| Rozdział 40 |

2.9K 218 37
                                    

Mężczyzna chodził w kółko po korytarzu, tuż przy drzwiach, za którymi znajdował się Henry. Przy każdym dźwięku dobiegającym z pomieszczenia zatrzymywał się, nasłuchując w pełnym napięciu.

W końcu drzwi kajuty otworzyły się i stanął w nich mężczyzna.

- I? To zapalenie płuc?! - Kapitan dopadł do niego.

- Nie — zaprzeczył ten. — To nie zapalenie płuc — odrzekł.

Edward odetchnął z wyraźną ulgą — A więc... W takim razie cóż to takiego?

- Ciężko powiedzieć. Nie ma gorączki, ani dreszczy. Jednak ataki kaszlu są nagłe i bardzo silne. Nie może oddychać — obejrzał się na chłopaka. - Pojawiają się tak nagle jak znikają... - kontynuował.

- I? Co to może być? Napewno jest coś o takich...

- Dychawica — przerwał mu mężczyzna — Już to kiedyś widziałem.

- Co to znaczy? Przeżyje? - spytał znów zaniepokojony — Wiesz, jak to leczyć?

Ten zamyślił się ponownie i odszedł nieco na bok — Choroba się rozwinęła, stan jest poważny. Dzieciak nie może oddychać, mogę dać mu to, co mam, ale nie sądzę, by coś to dało. Nie wiem, co może pomóc.

- Chcesz powiedzieć, że... - ciemnowłosy wyraźnie zbladł.

- Nie wiem, dotychczas wszyscy, u których widziałem tę chorobę, wyzionęli ducha. Nie znam leków, które by pomogły.

- Ale takie istnieją! - krzyknął mężczyzna, na co Robin podskoczył.

- Nie mam takich — pokręcił głową. - W byle porcie ich nie dostaniesz — położył dłoń na ramieniu kapitana — Szkoda dzieciaka, ale...
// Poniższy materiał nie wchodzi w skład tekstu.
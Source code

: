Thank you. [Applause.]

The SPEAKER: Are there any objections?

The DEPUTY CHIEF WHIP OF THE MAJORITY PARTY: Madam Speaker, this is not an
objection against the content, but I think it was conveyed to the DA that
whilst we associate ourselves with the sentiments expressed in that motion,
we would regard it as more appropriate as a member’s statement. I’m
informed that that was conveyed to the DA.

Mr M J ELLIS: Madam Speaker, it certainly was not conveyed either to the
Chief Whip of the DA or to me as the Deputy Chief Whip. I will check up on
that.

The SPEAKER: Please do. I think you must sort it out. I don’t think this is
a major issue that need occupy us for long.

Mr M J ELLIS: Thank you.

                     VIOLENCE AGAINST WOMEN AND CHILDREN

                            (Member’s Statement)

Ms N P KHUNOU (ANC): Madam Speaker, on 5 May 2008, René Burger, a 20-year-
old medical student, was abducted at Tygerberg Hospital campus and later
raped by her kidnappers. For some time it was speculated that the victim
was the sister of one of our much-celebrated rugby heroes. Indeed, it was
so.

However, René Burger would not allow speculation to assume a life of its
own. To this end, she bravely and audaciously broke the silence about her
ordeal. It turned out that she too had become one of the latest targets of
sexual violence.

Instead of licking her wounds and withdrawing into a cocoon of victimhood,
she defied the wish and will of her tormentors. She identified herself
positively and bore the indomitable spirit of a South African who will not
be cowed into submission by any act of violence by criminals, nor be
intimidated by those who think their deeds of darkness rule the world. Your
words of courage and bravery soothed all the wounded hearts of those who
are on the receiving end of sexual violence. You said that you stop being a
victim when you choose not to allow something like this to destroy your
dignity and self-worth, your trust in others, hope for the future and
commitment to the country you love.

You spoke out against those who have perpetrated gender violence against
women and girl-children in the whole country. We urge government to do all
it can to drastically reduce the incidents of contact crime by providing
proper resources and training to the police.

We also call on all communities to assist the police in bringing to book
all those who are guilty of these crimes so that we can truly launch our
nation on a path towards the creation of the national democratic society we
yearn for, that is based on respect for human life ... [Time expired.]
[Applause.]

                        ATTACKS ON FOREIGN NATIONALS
Ten strącił jego rękę i dopadł do Robina, łapiąc go za ramiona.

- Mówiłeś, że tak już było, tak?!

- T-tak Panie. Henry już na to c-chorował -wyszeptał, spuszczając głowę.

- Mieli leki, one działały?! - powtórzył, przyglądając się intensywnie chłopakowi. - Wiesz, co to było?
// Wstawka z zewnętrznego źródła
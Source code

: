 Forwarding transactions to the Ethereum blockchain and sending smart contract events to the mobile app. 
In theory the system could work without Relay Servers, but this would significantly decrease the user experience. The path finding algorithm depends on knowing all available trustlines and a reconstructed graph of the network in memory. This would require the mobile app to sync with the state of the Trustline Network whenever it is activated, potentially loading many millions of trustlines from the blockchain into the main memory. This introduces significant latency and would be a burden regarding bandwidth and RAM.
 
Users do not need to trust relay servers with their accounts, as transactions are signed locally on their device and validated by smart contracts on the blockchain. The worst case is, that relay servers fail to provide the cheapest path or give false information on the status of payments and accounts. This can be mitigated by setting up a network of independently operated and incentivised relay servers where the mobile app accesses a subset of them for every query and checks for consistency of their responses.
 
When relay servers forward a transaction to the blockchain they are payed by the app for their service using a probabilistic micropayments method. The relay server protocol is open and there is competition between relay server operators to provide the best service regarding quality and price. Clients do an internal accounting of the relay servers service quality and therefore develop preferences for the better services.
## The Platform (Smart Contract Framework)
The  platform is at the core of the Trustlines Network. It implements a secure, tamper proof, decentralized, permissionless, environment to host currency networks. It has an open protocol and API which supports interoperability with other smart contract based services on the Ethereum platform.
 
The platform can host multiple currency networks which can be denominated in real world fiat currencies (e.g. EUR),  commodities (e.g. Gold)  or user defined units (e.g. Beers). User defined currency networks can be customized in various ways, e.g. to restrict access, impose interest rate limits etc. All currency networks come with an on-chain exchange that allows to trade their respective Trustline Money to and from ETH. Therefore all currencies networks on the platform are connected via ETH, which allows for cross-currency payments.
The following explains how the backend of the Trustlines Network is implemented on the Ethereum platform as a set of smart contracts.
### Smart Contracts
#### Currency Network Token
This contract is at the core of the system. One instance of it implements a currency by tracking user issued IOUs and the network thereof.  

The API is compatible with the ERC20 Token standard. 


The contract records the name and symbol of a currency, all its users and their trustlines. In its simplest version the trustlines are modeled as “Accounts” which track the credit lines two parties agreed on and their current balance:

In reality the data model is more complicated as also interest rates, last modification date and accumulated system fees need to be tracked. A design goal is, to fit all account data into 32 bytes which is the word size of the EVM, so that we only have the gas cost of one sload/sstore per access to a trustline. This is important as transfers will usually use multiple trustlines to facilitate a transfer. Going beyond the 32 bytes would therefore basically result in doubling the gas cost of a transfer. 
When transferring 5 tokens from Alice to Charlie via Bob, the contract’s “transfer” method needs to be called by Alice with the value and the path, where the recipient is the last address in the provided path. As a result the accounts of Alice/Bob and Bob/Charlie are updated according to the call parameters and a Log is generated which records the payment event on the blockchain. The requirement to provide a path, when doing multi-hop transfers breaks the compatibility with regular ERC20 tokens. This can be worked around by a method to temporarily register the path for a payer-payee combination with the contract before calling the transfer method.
- N-nie, nie podawali nam takich informacji Sir, przepraszam...

- Ale te leki go uspokajały? Sprawiały, że czuł się dobrze? - powtórzył.

- Tak Panie. Gdy zaczynał je brać, kaszel ustawał — przytaknął niepewnie.

Kapitan powoli pokiwał głową — Musimy zdobyć te leki, dowiem się, gdzie można je znaleźć, na pewno w jakimś porcie się uda może... - zaczął, jednak wtem Henry ponownie uniósł się do siadu, zaczynając intensywnie kaszleć. Drugi z mężczyzn od razu do niego podbiegł, przytrzymując go.

- Nie masz wiele czasu — rzekł jeszcze, na co Edward, przełknął jedynie ślinę i wyszedł z pomieszczenia. - Chodź ze mną! - zawołał do Robina.

Ten poszedł za nim posłusznie.

- S-Sir? - przywołał jego uwagę — Jego rodzina szukała leków w całej Anglii... Pamiętam, że sam Medyk był ze stolicy i miał ogromną wiedzę. Boję się, że w porcie nikogo takiego nie znajdziemy.

- Znajdziemy! - powiedział, idąc szybkim krokiem — Napewno ktoś wie gdzie to znaleźć!

- Oby się Pan nie mylił...

***

Był przygnębiony. Leżał, wpatrując się w twarz śpiącego obok Henry'ego. Jego oczy były zamknięte a oddech świszczący. Co jakiś czas z jego ust wydobywał się kaszel. Za każdym razem serce starszego przyspieszało w gotowości do reakcji.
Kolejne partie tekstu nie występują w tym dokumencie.